Text-to-Speech

Convert text to natural-sounding Cantonese speech. This endpoint supports multiple voice options, audio formats, and customization parameters.

Request Body

Parameter	Type	Required	Description
api_key	string	Yes	Your API key for authentication.
text	string	Yes	The text to convert to speech. Maximum 5000 characters.
frame_rate	string	No	Audio frame rate in Hz. Common values: "16000", "24000", "44100". Defaults to "24000".
speed	number	No	Speech speed multiplier. Range: 0.5-3.0. Defaults to 1.0.
duration	number	No	Target duration (seconds).
pitch	number	No	Pitch adjustment in semitones. Range: -12 to +12. Defaults to 0.
language	string	No	Language code. Defaults to "cantonese". Options: "cantonese", "english", "mandarin".
output_extension	string	No	Audio output format.

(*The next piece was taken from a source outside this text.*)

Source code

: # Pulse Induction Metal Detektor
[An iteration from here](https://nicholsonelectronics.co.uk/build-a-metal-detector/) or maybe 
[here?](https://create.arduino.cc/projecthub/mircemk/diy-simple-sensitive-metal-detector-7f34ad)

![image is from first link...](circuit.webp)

Defaults to "wav". Options: "wav", "mp3"
voice_id	string	No	Unique identifier for the voice to use. Defaults to system default voice.
should_enhance	boolean	No	Whether to apply audio enhancement. Defaults to false.
should_convert_from_simplified_to_traditional	boolean	No	Whether to convert simplified Chinese to traditional Chinese before synthesis. Defaults to false.
should_return_timestamp	boolean	No	Defaults to false.
should_use_turbo_model	boolean	No	Defaults to false.

Turbo Model v1

Enables faster speech synthesis for improved performance.
Supported voices available in the voice library.

Response Types

The API supports two different response formats depending on the should_return_timestamp parameter:

🎵 Audio File Response

Direct Audio File

When should_return_timestamp = false (default), the API returns a direct audio file.

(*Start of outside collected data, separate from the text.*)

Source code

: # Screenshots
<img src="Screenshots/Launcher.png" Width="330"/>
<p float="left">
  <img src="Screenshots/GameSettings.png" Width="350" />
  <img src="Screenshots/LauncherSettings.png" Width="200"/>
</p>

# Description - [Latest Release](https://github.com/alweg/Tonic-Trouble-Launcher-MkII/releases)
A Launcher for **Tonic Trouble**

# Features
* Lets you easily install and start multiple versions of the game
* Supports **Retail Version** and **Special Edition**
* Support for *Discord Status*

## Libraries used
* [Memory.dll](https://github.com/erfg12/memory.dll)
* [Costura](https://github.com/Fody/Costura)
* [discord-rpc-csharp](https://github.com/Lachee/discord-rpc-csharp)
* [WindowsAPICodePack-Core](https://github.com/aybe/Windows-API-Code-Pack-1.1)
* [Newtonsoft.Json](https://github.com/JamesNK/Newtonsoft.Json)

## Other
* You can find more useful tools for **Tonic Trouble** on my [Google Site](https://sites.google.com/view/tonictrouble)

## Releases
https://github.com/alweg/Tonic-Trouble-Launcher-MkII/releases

curl -X POST "https://cantonese.ai/api/tts" \
  -H "Content-Type: application/json" \
  -d '{
    "api_key": "YOUR_API_KEY",
    "text": "你今日食咗飯未？",
    "frame_rate": "24000",
    "speed": 1,
    "duration": 2,
    "pitch": 0,
    "language": "cantonese",
    "output_extension": "wav",
    "voice_id": "2725cf0f-efe2-4132-9e06-62ad84b2973d",
    "should_enhance": false,
    "should_convert_from_simplified_to_traditional": true,
    "should_return_timestamp": false,
    "should_use_turbo_model": false
  }' \
  --output output.wav

📁 Output Format

Direct audio file in the requested format: .wav, .mp3

📊 JSON Response with Timestamps

JSON with Base64 Audio + Timestamps

When should_return_timestamp = true, the API returns a JSON response with base64-encoded audio and timing data.

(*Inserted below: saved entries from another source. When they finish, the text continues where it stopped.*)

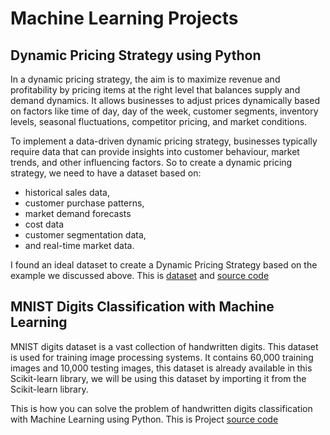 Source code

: # Machine Learning Projects
## Dynamic Pricing Strategy using Python
In a dynamic pricing strategy, the aim is to maximize revenue and profitability by pricing items at the right level that balances supply and demand dynamics. It allows businesses to adjust prices dynamically based on factors like time of day, day of the week, customer segments, inventory levels, seasonal fluctuations, competitor pricing, and market conditions.

To implement a data-driven dynamic pricing strategy, businesses typically require data that can provide insights into customer behaviour, market trends, and other influencing factors. So to create a dynamic pricing strategy, we need to have a dataset based on:
- historical sales data,
- customer purchase patterns,
- market demand forecasts
- cost data
- customer segmentation data, 
- and real-time market data.

I found an ideal dataset to create a Dynamic Pricing Strategy based on the example we discussed above. This is [dataset](https://github.com/thariqali08/Machine-Learning-Projects/blob/main/Dynamic%20Pricing%20Strategy/dynamic_pricing.csv) and [source code](https://github.com/thariqali08/Machine-Learning-Projects/blob/main/Dynamic%20Pricing%20Strategy/Dyn_strat.ipynb)


## MNIST Digits Classification with Machine Learning
MNIST digits dataset is a vast collection of handwritten digits. This dataset is used for training image processing systems. It contains 60,000 training images and 10,000 testing images, this dataset is already available in this Scikit-learn library, we will be using this dataset by importing it from the Scikit-learn library.

This is how you can solve the problem of handwritten digits classification with Machine Learning using Python. This is Project [source code](https://github.com/thariqali08/Machine-Learning-Projects/blob/main/MNIST%20Digits%20Classification/model_clss.ipynb)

curl -X POST "https://cantonese.ai/api/tts" \
  -H "Content-Type: application/json" \
  -d '{
    "api_key": "YOUR_API_KEY",
    "text": "你今日食咗飯未？",
    "frame_rate": "24000",
    "speed": 1,
    "duration": 2,
    "pitch": 0,
    "language": "cantonese",
    "voice_id": "2725cf0f-efe2-4132-9e06-62ad84b2973d",
    "should_enhance": false,
    "should_convert_from_simplified_to_traditional": true,
    "should_return_timestamp": true,
    "should_use_turbo_model": false
  }'

📋 JSON Response Structure

fileBase64-encoded audio file in the requested format

request_idUnique identifier for this request

srt_timestampSubtitle timestamps in SRT format

timestampsArray of word-level timing data with start/end times and text

{
  "file": "Z+AOEA4wHjAXf7s/Qw7uXoYuwz8LD22PVH8gzwR+os6zrq...",
  "request_id": "a1b2c3d4-e5f6-7890-1234-567890abcdef",
  "srt_timestamp": "1\n00:00:00,000 --> 00:00:01,984\n你今日食咗飯未\n\n",
  "timestamps": [
    {
      "start": 0,
      "end": 1.984,
      "text": "你今日食咗飯未"
    }
  ]
}

Status Codes

The API returns standard HTTP status codes to indicate the success or failure of requests.